To the soldiers, he said, “do not extort money from anyone by threats or false accusation, and be satisfied with your wages.”  In other words, do not use the power that is entrusted to you for coercive or exploitative purposes.  Do not lie about others, or threaten others, but be content with what you have.


And finally, John met their questions with a statement of great humility about his own sense of expectation, his own sense of preparation.  “I baptize you with water; but one who is more powerful than I is coming; I am not worthy to untie the thong of his sandals.”  John knew that his role was to point beyond himself, to direct people’s attention not to himself, but to humbly acknowledge that there was one who was greater who was about to be revealed – and compared to the One who was to come, he was not worth paying much attention to.


In some ways, John’s words seem harsh, but it is possible to read them in a different way, and a way that is relevant to each and every one of our lives.  Consider, after all, the kinds of qualities, and attributes, and characteristics that would be demonstrated – both in our own lives, and in the world – if we took John’s words to heart.


We would not depend on some inherited spiritual or cultural legacy in order to prove our decency – in the case of those to whom John spoke, there were those who were trying to claim that they had inherited an important spiritual and cultural legacy in light of the fact that they were biological descendants of Abraham.  But John wasn’t impressed, any more than he would be if any of us tried to justify our actions by relying on being Presbyterian, or being “Canadian”, or being from a good family, or even being able to claim that we are Christian.  It was in their actions, not some inherited identity, that would reveal that they were prepared to welcome the Messiah.

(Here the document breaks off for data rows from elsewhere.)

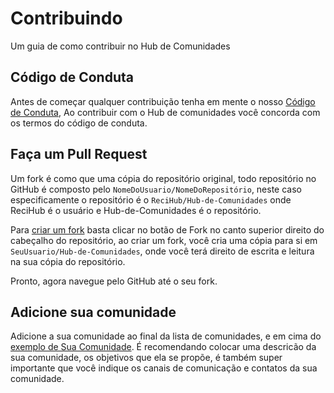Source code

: # Contribuindo 
Um guia de como contribuir no Hub de Comunidades

## Código de Conduta
Antes de começar qualquer contribuição tenha em mente o nosso [Código de Conduta](https://github.com/ReciHub/Hub-de-Comunidades/blob/master/C%C3%B3digo%20de%20Conduta.md), Ao contribuir com o Hub de comunidades você concorda com os termos do código de conduta.

## Faça um Pull Request
Um fork é como que uma cópia do repositório original, todo repositório no GitHub é composto pelo `NomeDoUsuario/NomeDoRepositório`, neste caso especificamente o repositório é o `ReciHub/Hub-de-Comunidades` onde ReciHub é o usuário e Hub-de-Comunidades é o repositório.

Para [criar um fork](https://guides.github.com/activities/forking/) basta clicar no botão de Fork no canto superior direito do cabeçalho do repositório, ao criar um fork, você cria uma cópia para si em `SeuUsuario/Hub-de-Comunidades`, onde você terá direito de escrita e leitura na sua cópia do repositório.

Pronto, agora navegue pelo GitHub até o seu fork.

## Adicione sua comunidade

Adicione a sua comunidade ao final da lista de comunidades, e em cima do [exemplo de Sua Comunidade](https://github.com/ReciHub/Hub-de-Comunidades/blob/master/README.md#sua-comunidade).
É recomendando colocar uma descricão da sua comunidade, os objetivos que ela se propõe, é também super importante que você indique os canais de comunicação e contatos da sua comunidade.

It was in those qualities of being that the sincerity of their repentance and preparation would be revealed.  Consider, again, the qualities that would be revealed if they took John’s advice.  Generosity towards those in need.  An equitable distribution of food and resources, in which people freely shared what they had.  Relationships in the workplace and in the affairs of the world that were marked by ethical integrity.  A restraint on the unchecked and exploitative use of force and threat by those entrusted with power.  Contentment with one’s resouces and finances.  Humility about one’s own place and power, especially in relation to the place and power of Jesus Christ.  It’s quite a list that John lay before them – and that John lays before us.  Generosity towards those in need; living equitably; sharing what we have; practicing ethical integrity; keeping a proper restraint on the use of power; conducting oneself with contentment and humility.

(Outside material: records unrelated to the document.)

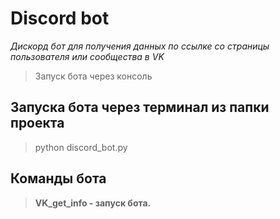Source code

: # Discord bot
_Дискорд бот для получения данных по ссылке со страницы пользователя или сообщества в VK_
> Запуск бота через консоль
## Запуска бота через терминал из папки проекта
> python discord_bot.py
## Команды бота
> **VK_get_info - запуск бота.**
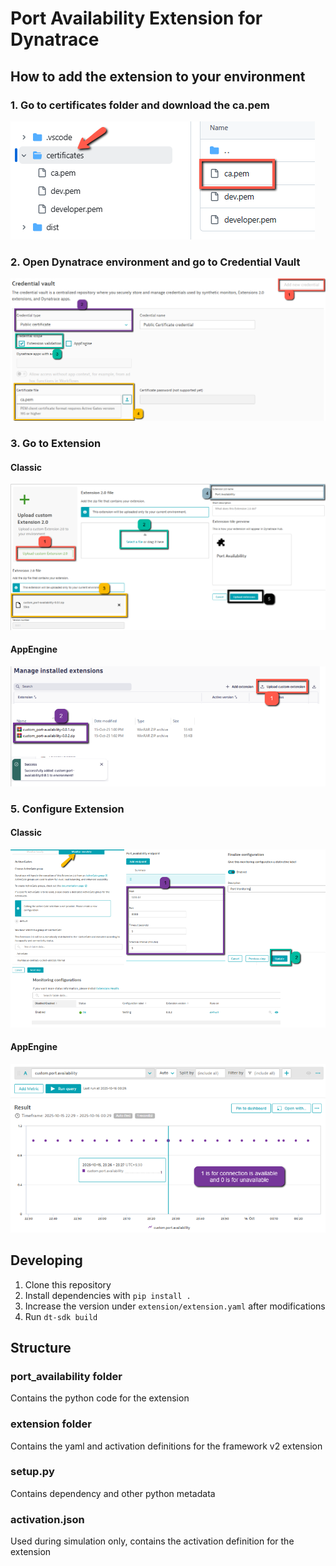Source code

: # Port Availability Extension for Dynatrace

## How to add the extension to your environment

### 1. Go to certificates folder and download the ca.pem

![My App Logo](images/0.png)

### 2. Open Dynatrace environment and go to Credential Vault

![My App Logo](images/1.png)

### 3. Go to Extension

  #### Classic
  ![My App Logo](images/2.png)
  
  #### AppEngine
  ![My App Logo](images/3.png)

### 5. Configure Extension

  #### Classic
  ![My App Logo](images/5.png)
  
  #### AppEngine
  ![My App Logo](images/6.png)

## Developing

1. Clone this repository
2. Install dependencies with `pip install .`
3. Increase the version under `extension/extension.yaml` after modifications
4. Run `dt-sdk build`

## Structure

### port_availability folder

Contains the python code for the extension

### extension folder

Contains the yaml and activation definitions for the framework v2 extension

### setup.py

Contains dependency and other python metadata

### activation.json


Used during simulation only, contains the activation definition for the extension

It’s a challenging list of qualities and attributes; but it is one that is worth pondering, especially in this season of preparation.

Because, after all, Jesus did not come to this earth merely so that we could celebrate his birth.  Rather, he came to show us the way to live, and to invite us to follow him so that we might discover the truth and beauty of God’s saving love.


So, just as John the Baptist’s words were a starting point for those who listened to him, so long ago, perhaps we might embrace them as a starting point for all of us who seek to prepare for the coming of Christ.  To rededicate our lives to the ways of generosity, of care for those in need, of sharing, of ethical integrity, of contentment, of humility.


To do so will not save us – but it might just help to us, and our world, to be a little bit more prepared to recognize, to respond, and to be transformed when we hear the truly good news of the coming of the One who John foretold, the One who is the Saviour of the world.